Свадьба у них была веселая. Маленький Никанор Свириденко запевал тоненьким волоском:

Топится, топится в огороде баня, Женится, женится мой миленок Ваня.

И захмелевшие басы, подхватив, сердито гудели, остерегая незнакомого Ваню:

Не топись, не топись, в огороде баня, Не женись, не женись, мой миленок Ваня.

Аверкий сидел, наклонив упрямую голову, с оттененными белой рубашкой смуглыми щеками, и, когда басы, нарастая, добирались до самых низких своих нот, у Александры все холодело и обрывалось внутри. Потом гости разошлись и они остались в пустой комнате одни...

Провожали его на фронт на второй день после начала войны. Александра помнит: в передней, распахнув окна, поставили столы; на дворе стояла жара, но в комнату почему-то тянуло холодом, и у нее озябли ноги. По избе было трудно пройти — все вещи сдвинулись со своих мест, потеряв свое прежнее значение. Свириденко — бывший дружка — два раза начинал песню и оба раза замолкал смущенный: не подходила песня к моменту, ни одна в мире не подходила.

Александру оттерли от стола, она сидела на сундуке, за спинами других и все отсчитывала: не сейчас еще, и не сейчас, и не сейчас. Она знала, что наступит момент, после которого все в мире разделится на то, что было до него, и на то, что будет после. И этот момент наступил. Все встали, стали натягивать пиджаки, до того висевшие на спинках стульев. Аверкий отыскал на стене кепку, снял ее с гвоздя и, повернувшись, оказал:

— Ну, теперь, мать, все!

И это было действительно все, и все, что он делал сейчас, делал в последний, более уже неповторимый раз. Он шел к порогу — в последний раз, целовал в последний раз детей.

Они вышли во двор. Вокруг толпился народ — по старой, установившейся с годами привычке все самое важное и серьезное совершалось, имея в центре Аверкия. Вокруг были односельчане, товарищи, друзья. Те, кого брала война в первую очередь. И они все собрались тут.

Братья Французовы стояли: кряжистый, чубатый, с редкой проседью в бороде Ефим, весь какой-то едкий, с маленькими поблескивающими глазками из-под тяжелых надбровных дуг, и Митрофан, в сандалиях на босу йогу и в кожаной фуражке, на которую сзади загибались белесые волосы, — лекарь-самоучка, ветеринар.
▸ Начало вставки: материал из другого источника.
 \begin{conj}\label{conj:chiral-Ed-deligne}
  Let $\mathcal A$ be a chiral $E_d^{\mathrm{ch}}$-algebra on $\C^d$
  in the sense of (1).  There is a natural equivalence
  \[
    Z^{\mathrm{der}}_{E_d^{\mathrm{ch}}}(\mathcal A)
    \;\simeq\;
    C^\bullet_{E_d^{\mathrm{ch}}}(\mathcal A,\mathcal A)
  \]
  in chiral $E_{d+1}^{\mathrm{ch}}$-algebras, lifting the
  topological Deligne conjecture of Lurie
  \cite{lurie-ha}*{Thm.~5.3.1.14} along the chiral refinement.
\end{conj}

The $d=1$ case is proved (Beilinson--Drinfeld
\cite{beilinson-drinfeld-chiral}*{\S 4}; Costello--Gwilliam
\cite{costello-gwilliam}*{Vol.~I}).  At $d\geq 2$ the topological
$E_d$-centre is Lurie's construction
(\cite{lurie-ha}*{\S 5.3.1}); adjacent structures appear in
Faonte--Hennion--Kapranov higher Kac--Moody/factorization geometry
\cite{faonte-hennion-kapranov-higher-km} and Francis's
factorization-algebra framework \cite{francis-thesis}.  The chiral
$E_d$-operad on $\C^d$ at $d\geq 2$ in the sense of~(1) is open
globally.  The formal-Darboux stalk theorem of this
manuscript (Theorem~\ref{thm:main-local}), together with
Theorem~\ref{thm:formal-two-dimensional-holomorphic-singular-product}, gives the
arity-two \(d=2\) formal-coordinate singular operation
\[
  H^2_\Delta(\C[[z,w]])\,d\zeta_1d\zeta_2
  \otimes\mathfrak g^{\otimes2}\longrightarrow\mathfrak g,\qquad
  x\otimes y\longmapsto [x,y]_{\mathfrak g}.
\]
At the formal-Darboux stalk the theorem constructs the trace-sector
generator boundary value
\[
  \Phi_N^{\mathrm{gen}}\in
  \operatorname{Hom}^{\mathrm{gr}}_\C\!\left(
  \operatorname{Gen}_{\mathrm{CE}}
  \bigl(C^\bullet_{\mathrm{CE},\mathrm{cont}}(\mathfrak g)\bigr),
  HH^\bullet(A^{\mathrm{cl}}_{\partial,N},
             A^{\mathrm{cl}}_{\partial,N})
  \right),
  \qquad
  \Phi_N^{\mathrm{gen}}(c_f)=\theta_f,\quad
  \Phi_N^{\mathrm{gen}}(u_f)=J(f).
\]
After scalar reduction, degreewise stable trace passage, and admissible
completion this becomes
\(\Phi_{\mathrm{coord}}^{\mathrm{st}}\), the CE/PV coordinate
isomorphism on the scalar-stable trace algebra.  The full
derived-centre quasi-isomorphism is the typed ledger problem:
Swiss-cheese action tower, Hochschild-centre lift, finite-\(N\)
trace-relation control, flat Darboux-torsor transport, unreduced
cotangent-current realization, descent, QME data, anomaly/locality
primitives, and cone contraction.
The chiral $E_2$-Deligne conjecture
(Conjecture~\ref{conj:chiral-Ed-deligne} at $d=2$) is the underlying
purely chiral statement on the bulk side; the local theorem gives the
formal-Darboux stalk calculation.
Ваня Подоляка явился в городском пиджаке. Ваня вырос в семье такой бедности, что не будь Советской власти, ходить бы ему всю жизнь в батраках, а он вот вышел в агрономы, работал в важном сельскохозяйственном учреждении. Его могли призвать в городе, но он, услышав весть о войне, поспешил в село, предпочитая, чтобы его призвали именно отсюда, вместе со всеми.
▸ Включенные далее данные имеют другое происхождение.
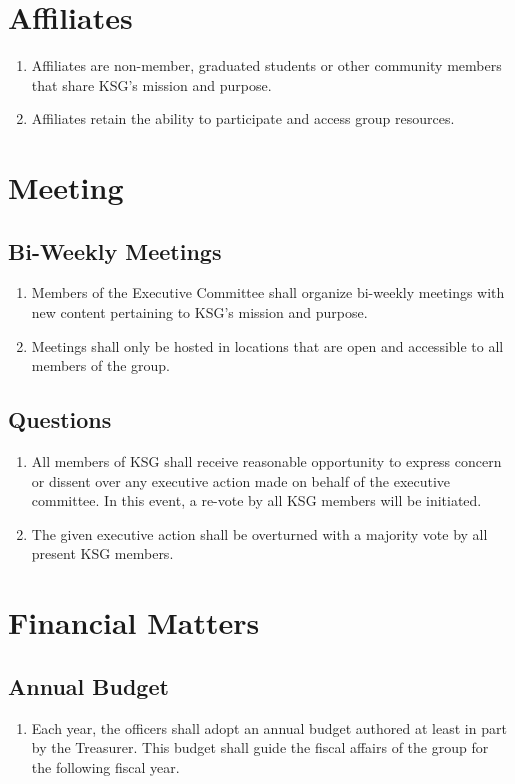 \documentclass[12pt,executivepaper]{article}
\begin{document}
\section{Affiliates}
\begin{enumerate}
    \item Affiliates are non-member, graduated students or other community members
          that share KSG's mission and purpose.
    \item Affiliates retain the ability to participate and access group resources.
\end{enumerate}

\section{Meeting}

\subsection{Bi-Weekly Meetings}
\begin{enumerate}
    \item Members of the Executive Committee shall organize bi-weekly meetings with
          new content pertaining to KSG's mission and purpose.
    \item Meetings shall only be hosted in locations that are open and accessible
          to all members of the group.
\end{enumerate}

\subsection{Questions}
\begin{enumerate}
    \item All members of KSG shall receive reasonable opportunity to express concern
          or dissent over any executive action made on behalf of the executive committee.
          In this event, a re-vote by all KSG members will be initiated.
    \item The given executive action shall be overturned with a majority vote by
          all present KSG members.
\end{enumerate}

\section{Financial Matters}

\subsection{Annual Budget}
\begin{enumerate}
    \item Each year, the officers shall adopt an annual budget authored at least in
          part by the Treasurer. This budget shall guide the fiscal affairs of the
          group for the following fiscal year.
\end{enumerate}
\end{document}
Подальше стоял Свириденко Никанор, отец самой большой в колхозе семьи; когда пришла пора Ване Подоляке ехать в город на учебу, Никанор отдал ему свои единственные сапоги, справедливо полагая, что, когда придет пора ехать в город его сыновьям, найдется кто-нибудь, кто позаботится и о них.
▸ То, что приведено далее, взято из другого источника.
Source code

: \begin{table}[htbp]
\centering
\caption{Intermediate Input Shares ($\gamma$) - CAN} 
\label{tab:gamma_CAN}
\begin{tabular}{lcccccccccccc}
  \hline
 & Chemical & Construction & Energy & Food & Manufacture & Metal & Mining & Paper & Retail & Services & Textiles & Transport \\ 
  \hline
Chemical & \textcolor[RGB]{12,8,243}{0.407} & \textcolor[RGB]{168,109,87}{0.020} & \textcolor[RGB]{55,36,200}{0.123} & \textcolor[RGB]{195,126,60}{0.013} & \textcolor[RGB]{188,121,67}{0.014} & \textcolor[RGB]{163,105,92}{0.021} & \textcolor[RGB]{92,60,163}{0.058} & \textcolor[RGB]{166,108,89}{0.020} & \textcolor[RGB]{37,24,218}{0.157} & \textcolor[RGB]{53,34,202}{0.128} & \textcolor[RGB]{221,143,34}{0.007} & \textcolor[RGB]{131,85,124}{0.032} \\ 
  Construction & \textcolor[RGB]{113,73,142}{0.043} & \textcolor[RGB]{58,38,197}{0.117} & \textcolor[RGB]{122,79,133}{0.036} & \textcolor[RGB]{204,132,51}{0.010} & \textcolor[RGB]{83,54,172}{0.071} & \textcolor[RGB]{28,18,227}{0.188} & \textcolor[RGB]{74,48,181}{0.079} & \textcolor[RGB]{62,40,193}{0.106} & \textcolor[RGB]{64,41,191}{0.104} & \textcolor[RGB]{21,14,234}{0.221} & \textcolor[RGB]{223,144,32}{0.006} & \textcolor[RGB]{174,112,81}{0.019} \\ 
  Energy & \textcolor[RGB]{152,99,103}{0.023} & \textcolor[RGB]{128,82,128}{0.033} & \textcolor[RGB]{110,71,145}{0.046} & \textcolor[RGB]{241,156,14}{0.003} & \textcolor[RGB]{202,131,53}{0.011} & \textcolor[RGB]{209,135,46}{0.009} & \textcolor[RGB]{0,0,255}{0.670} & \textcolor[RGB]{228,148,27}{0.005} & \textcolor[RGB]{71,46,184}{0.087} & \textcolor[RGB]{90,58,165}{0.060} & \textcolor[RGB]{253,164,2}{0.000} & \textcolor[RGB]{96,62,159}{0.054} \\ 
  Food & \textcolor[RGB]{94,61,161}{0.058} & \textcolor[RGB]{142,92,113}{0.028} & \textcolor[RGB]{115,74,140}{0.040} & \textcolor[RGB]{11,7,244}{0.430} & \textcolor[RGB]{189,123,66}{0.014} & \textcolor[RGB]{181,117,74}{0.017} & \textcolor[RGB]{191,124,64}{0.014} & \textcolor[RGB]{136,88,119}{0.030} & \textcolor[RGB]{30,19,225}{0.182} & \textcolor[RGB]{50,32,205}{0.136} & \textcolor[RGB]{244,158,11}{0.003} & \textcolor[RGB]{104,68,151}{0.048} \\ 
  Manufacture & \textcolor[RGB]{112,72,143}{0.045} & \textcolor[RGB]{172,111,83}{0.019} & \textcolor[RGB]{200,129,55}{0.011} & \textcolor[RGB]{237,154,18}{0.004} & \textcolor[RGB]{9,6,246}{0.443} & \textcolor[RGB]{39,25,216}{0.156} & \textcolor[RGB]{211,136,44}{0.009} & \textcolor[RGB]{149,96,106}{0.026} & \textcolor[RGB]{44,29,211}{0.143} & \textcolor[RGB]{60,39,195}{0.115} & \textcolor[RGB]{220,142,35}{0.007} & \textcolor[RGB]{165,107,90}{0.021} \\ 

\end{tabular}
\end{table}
И много всякого народа собралось в тот день на Аверкиевом дворе.

Ветер трепал прибитые к трибуне флаги. Аверкий шел к машине, держа в одной руке узелок, а другой полуобняв Александру. Он бросил узелок в кузов, повернулся к ней — она закричала...

Ее уводили в дом, а она кричала, вырываясь из рук, поворачиваясь туда, где, косо срезая досками ветки деревьев, трогалась машина, в которую последним, перенося ногу через задний борт, впрыгивал Аверкий...

 

Поздним вечером Александра вошла в дом. В комнате слышалось ровное дыхание Дмитрия, набегавшегося за день по полям и агрегатам. Александра постояла над сыном: спать тому оставалось недолго — над яблоневым садом не гасла всю ночь тихая летняя заря.

 

ХОЗЯИН

За поселком, за линией электропередач, за железнодорожным переездом, — степь. Весной по непаханому зацветает ковыль, к середине лета глохнут в его зарослях птичьи голоса и на поспевающую рожь опускаются лохматые ливневые дожди. Осенью бродят в пожухлых травах куропатки, в березняках на гранитных выходах из земли мечется пугливое эхо, а сейчас не осень и не зима: гуляет по степи чичер.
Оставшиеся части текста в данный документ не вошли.